ElasticSearch: advanced features

Blog

Stay updated

Let’s see how to use ElasticSearch advanced features for our application

Wednesday, April 01, 2020

In my last article, we talked about the use of ElasticSearch as a simple full-text search engine, how to install and configure it in a quick way and how to integrate it in our .NET Web application.

Today, we are going to show you, still in the context of an e-commerce website, how we used many features of ElasticSearch in order to improve our searches.

We have used a flat Product class without nested classes to manage the search easily but this approach has a lot of limitations. Then we introduced a new data model so that any object is an entity to model. A document can contain an indefinite number of related fields and values (arrays, simple and complex types), and it’s saved as a JSON document.

Our model Product class has become:

public class Product
{
    public int Id { get; set; }
    public string Ean { get; set; }
    public string Name { get; set; }
    public string Description { get; set; }
    public Brand Brand { get; set; }
    public Category Category { get; set; }
    public Store Store { get; set; }
    public decimal Price { get; set; }
    public string Currency { get; set; }
    public int Quantity { get; set; }
    public float Rating { get; set; }
    public DateTime ReleaseDate { get; set; }
    public string Image { get; set; }
    public List<Review> Reviews { get; set; }
}

where Brand, Category, Store e Review and User classes are respectively:

public class Brand
{
    public int Id { get; set; }
    public string Name { get; set; }
    public string Description { get; set; }
}
 
public class Category
{
    public int Id { get; set; }
    public string Name { get; set; }
    public string Description { get; set; }
}
 
public class Store
{
    public int Id { get; set; }
    public string Name { get; set; }
    public string Description { get; set; }
}
 
public class Review
{
    public int Id { get; set; }
    public short Rating { get; set; }
    public string Description { get; set; }
    public User User { get; set; }
}
 
public class User
{
    public int Id { get; set; }
    public string FirstName { get; set; }
    public string LastName { get; set; }
    public string IPAddress { get; set; }
    public GeoIp GeoIp { get; set; }
}

GeoIp is a class from NEST library used for geographic data.

The index for products has been named simply products. We created and configured it in this way:

client.Indices.Create(“products”, index => index
    .Map<Product>(x => x.AutoMap())
    .Map<Brand>(x => x.AutoMap())
    .Map<Category>(x => x.AutoMap())
    .Map<Store>(x => x.AutoMap())
    .Map<Review>(x => x.AutoMap())
    .Map<User>(x =>
        x.AutoMap()
        .Properties(props => props
            .Keyword(t => t.Name("fullname"))
            .Ip(t => t.Name(dv => dv.IPAddress))
            .Object<GeoIp>(t => t.Name(dv => dv.GeoIp))
        )
    )
)

We create, specifically for the ElasticSearch index, a new property named fullname for User class named fullname, and we defined which are the geographic info that will be processed.
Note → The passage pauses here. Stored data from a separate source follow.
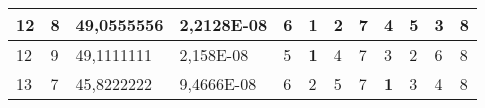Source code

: \documentclass[conference]{IEEEtran}
\begin{document}
\begin{table*}[]
\begin{tabular}{|llll|llllllll|}
\multicolumn{1}{|l|}{12}                                                    & \multicolumn{1}{l|}{8}                                                        & \multicolumn{1}{l|}{49,0555556}                                                   & 2,2128E-08                     & \multicolumn{1}{l|}{6}                                                  & \multicolumn{1}{l|}{\textbf{1}}                                         & \multicolumn{1}{l|}{2}                                                  & \multicolumn{1}{l|}{7}                                                  & \multicolumn{1}{l|}{4}                                                  & \multicolumn{1}{l|}{5}                                                  & \multicolumn{1}{l|}{3}                                                  & 8                          \\ \hline
\multicolumn{1}{|l|}{12}                                                    & \multicolumn{1}{l|}{9}                                                        & \multicolumn{1}{l|}{49,1111111}                                                   & 2,158E-08                      & \multicolumn{1}{l|}{5}                                                  & \multicolumn{1}{l|}{\textbf{1}}                                         & \multicolumn{1}{l|}{4}                                                  & \multicolumn{1}{l|}{7}                                                  & \multicolumn{1}{l|}{3}                                                  & \multicolumn{1}{l|}{2}                                                  & \multicolumn{1}{l|}{6}                                                  & 8                          \\ \hline
\multicolumn{1}{|l|}{13}                                                    & \multicolumn{1}{l|}{7}                                                        & \multicolumn{1}{l|}{45,8222222}                                                   & 9,4666E-08                     & \multicolumn{1}{l|}{6}                                                  & \multicolumn{1}{l|}{2}                                                  & \multicolumn{1}{l|}{5}                                                  & \multicolumn{1}{l|}{7}                                                  & \multicolumn{1}{l|}{\textbf{1}}                                         & \multicolumn{1}{l|}{3}                                                  & \multicolumn{1}{l|}{4}                                                  & 8                          \\ \hline

\end{tabular}
\end{table*}
\end{document}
In order to make possible the processing of our products before indexing, a useful way is the ingest node, that is a node where the document pre-processing takes place. The ingest node intercepts all indexing requests, even the bulk ones, and applies all defined transformations on its content, then it gives back the documents to indexing API.

The ingest has to be enabled in the configuration file elasticsearch.yml, by this parameter:

node.ingest: true

In our example, we used the same node both for searching and for ingesting, we don’t need to write code for managing the ingest node, but, if we want to have a set of dedicated ingest nodes, we have to configure the ElasticSearch client as follows:

var pool = new StaticConnectionPool(new [] 
{
    new Uri("http://ingestnode1:9200"),
    new Uri("http://ingestnode2:9200"),
    new Uri("http://ingestnode3:9200")
});
var settings = new ConnectionSettings(pool);
var client = new ElasticClient(settings);

To pre-processing the document, before indexing it, you need to define a pipeline that specifies a set of processes able to transform that document. There are many default processes, ready to use. Some examples are: GeoIP gets geographic info from an IP address, JSON converts a string to a JSON object, Lowercase and Uppercase, Drop deletes document matching some parameter. You can also create a custom process.

The pipeline we used in our project is:

client.Ingest.PutPipeline("product-pipeline", p => p
                .Processors(ps => ps
                    .Uppercase<Brand>(s => s
                        .Field(t => t.Name)
                    )
                    .Uppercase<Category>(s => s
                        .Field(t => t.Name)
                    )
                    .Set<User>(s => s.Field("fullname")
                        .Value(s.Field(f => f.FirstName) + " " + 
                            s.Field(f => f.LastName)))
                    .GeoIp<User>(s => s
                        .Field(i => i.IPAddress)
                        .TargetField(i => i.GeoIp)
                    )
                )
            );

That pipeline processes documents so that:

Brand.Name and Category.Name will be indexed in uppercase by the Uppercase ingest;
User.fullname will contain FirstName and LastName (Set ingest);
User.IPAddress will become a geolocalized geographic address (GeoIp ingest).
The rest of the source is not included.